BEGIN EXCERPTED DATA
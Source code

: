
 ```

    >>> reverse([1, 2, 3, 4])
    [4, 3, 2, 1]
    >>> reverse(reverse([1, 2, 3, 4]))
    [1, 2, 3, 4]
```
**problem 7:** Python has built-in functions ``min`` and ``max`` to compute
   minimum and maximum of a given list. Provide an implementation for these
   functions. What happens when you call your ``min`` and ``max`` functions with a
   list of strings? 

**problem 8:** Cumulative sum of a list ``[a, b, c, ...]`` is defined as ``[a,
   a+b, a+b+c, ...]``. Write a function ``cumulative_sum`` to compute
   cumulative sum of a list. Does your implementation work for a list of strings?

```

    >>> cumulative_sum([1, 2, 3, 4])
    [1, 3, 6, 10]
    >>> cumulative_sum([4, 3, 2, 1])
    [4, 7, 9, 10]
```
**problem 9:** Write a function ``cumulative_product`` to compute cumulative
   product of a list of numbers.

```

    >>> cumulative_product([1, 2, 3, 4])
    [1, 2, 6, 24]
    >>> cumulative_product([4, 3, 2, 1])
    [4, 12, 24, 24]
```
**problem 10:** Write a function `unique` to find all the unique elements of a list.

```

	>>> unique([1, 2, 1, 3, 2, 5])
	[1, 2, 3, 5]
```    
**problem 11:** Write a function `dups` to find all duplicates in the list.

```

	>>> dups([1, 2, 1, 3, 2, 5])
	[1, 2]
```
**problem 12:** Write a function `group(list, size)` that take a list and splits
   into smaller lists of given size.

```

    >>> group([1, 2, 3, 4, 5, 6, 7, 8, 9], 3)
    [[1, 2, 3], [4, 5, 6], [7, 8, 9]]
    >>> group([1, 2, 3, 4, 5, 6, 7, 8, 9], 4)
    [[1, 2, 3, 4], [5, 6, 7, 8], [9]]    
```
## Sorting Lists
END EXCERPTED DATA
:: WHAT THE EXERCISE ASKS ::
Transcribe each of the records verbatim.

:: EXERCISE RESPONSE ::
Source code

:
 ```

    >>> reverse([1, 2, 3, 4])
    [4, 3, 2, 1]
    >>> reverse(reverse([1, 2, 3, 4]))
    [1, 2, 3, 4]
```
**problem 7:** Python has built-in functions ``min`` and ``max`` to compute
   minimum and maximum of a given list. Provide an implementation for these
   functions. What happens when you call your ``min`` and ``max`` functions with a
   list of strings? 

**problem 8:** Cumulative sum of a list ``[a, b, c, ...]`` is defined as ``[a,
   a+b, a+b+c, ...]``. Write a function ``cumulative_sum`` to compute
   cumulative sum of a list. Does your implementation work for a list of strings?

```

    >>> cumulative_sum([1, 2, 3, 4])
    [1, 3, 6, 10]
    >>> cumulative_sum([4, 3, 2, 1])
    [4, 7, 9, 10]
```
**problem 9:** Write a function ``cumulative_product`` to compute cumulative
   product of a list of numbers.

```

    >>> cumulative_product([1, 2, 3, 4])
    [1, 2, 6, 24]
    >>> cumulative_product([4, 3, 2, 1])
    [4, 12, 24, 24]
```
**problem 10:** Write a function `unique` to find all the unique elements of a list.

```

	>>> unique([1, 2, 1, 3, 2, 5])
	[1, 2, 3, 5]
```    
**problem 11:** Write a function `dups` to find all duplicates in the list.

```

	>>> dups([1, 2, 1, 3, 2, 5])
	[1, 2]
```
**problem 12:** Write a function `group(list, size)` that take a list and splits
   into smaller lists of given size.

```

    >>> group([1, 2, 3, 4, 5, 6, 7, 8, 9], 3)
    [[1, 2, 3], [4, 5, 6], [7, 8, 9]]
    >>> group([1, 2, 3, 4, 5, 6, 7, 8, 9], 4)
    [[1, 2, 3, 4], [5, 6, 7, 8], [9]]    
```
## Sorting Lists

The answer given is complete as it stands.